Data supplied Block Start

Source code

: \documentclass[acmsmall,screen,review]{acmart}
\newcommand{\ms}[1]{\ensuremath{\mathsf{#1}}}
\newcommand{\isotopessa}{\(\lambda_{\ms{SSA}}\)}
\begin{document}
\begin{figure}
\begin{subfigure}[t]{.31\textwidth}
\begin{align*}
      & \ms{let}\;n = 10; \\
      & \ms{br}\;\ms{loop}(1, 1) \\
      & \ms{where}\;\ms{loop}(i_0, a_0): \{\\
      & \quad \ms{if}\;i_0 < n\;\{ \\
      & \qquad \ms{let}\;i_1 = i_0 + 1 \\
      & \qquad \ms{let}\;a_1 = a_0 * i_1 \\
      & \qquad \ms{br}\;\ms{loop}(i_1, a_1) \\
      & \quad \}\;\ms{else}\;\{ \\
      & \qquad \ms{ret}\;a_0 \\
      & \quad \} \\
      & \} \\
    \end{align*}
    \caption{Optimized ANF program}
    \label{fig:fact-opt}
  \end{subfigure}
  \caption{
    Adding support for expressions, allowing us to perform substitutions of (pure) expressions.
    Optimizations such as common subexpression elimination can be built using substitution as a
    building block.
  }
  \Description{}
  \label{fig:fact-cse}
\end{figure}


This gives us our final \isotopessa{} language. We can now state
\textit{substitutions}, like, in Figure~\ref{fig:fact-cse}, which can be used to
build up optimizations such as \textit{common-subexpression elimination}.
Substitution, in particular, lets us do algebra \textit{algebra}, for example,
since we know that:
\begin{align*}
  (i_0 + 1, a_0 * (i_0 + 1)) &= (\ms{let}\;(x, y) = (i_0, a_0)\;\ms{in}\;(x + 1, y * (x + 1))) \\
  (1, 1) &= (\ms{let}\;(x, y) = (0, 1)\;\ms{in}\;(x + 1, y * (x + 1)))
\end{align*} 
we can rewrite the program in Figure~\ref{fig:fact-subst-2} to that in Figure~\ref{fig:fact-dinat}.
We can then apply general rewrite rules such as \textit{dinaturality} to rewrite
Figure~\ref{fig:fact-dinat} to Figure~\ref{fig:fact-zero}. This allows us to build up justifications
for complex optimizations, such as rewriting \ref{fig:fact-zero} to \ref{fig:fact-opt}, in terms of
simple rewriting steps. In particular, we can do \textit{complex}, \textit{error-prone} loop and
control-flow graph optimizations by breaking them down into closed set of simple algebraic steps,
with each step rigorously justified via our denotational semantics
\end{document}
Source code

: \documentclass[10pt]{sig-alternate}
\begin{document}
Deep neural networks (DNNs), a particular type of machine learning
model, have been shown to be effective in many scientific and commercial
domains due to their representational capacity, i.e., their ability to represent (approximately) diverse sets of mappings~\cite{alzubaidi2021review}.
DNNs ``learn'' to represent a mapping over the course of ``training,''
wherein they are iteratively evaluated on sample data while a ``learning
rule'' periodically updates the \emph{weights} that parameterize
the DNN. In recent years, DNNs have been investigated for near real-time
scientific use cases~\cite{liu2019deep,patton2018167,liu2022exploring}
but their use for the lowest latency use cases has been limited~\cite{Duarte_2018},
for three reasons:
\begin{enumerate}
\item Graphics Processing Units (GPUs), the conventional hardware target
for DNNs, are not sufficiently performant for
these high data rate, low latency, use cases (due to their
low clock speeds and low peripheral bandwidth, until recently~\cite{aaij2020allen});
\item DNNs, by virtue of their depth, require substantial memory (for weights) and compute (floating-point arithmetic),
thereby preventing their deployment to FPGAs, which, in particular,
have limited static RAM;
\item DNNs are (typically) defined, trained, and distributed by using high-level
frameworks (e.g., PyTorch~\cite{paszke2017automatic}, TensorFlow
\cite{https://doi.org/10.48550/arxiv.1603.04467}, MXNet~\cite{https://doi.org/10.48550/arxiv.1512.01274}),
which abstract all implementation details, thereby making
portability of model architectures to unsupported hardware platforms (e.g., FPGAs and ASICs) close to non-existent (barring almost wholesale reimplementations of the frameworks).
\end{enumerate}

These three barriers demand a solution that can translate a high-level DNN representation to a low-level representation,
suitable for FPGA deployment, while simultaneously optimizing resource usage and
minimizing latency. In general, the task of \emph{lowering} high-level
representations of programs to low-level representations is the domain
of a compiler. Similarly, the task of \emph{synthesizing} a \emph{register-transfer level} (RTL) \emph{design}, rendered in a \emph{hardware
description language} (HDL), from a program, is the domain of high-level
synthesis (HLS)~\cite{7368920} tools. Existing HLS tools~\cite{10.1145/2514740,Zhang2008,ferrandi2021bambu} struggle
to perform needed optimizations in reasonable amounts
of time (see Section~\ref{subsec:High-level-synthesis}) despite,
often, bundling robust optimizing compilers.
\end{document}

Data supplied Block End

Task directions => Check every line above for the string "hardware", and copy the ones that have it.

Answer box =>
\item Graphics Processing Units (GPUs), the conventional hardware target
portability of model architectures to unsupported hardware platforms (e.g., FPGAs and ASICs) close to non-existent (barring almost wholesale reimplementations of the frameworks).
of a compiler. Similarly, the task of \emph{synthesizing} a \emph{register-transfer level} (RTL) \emph{design}, rendered in a \emph{hardware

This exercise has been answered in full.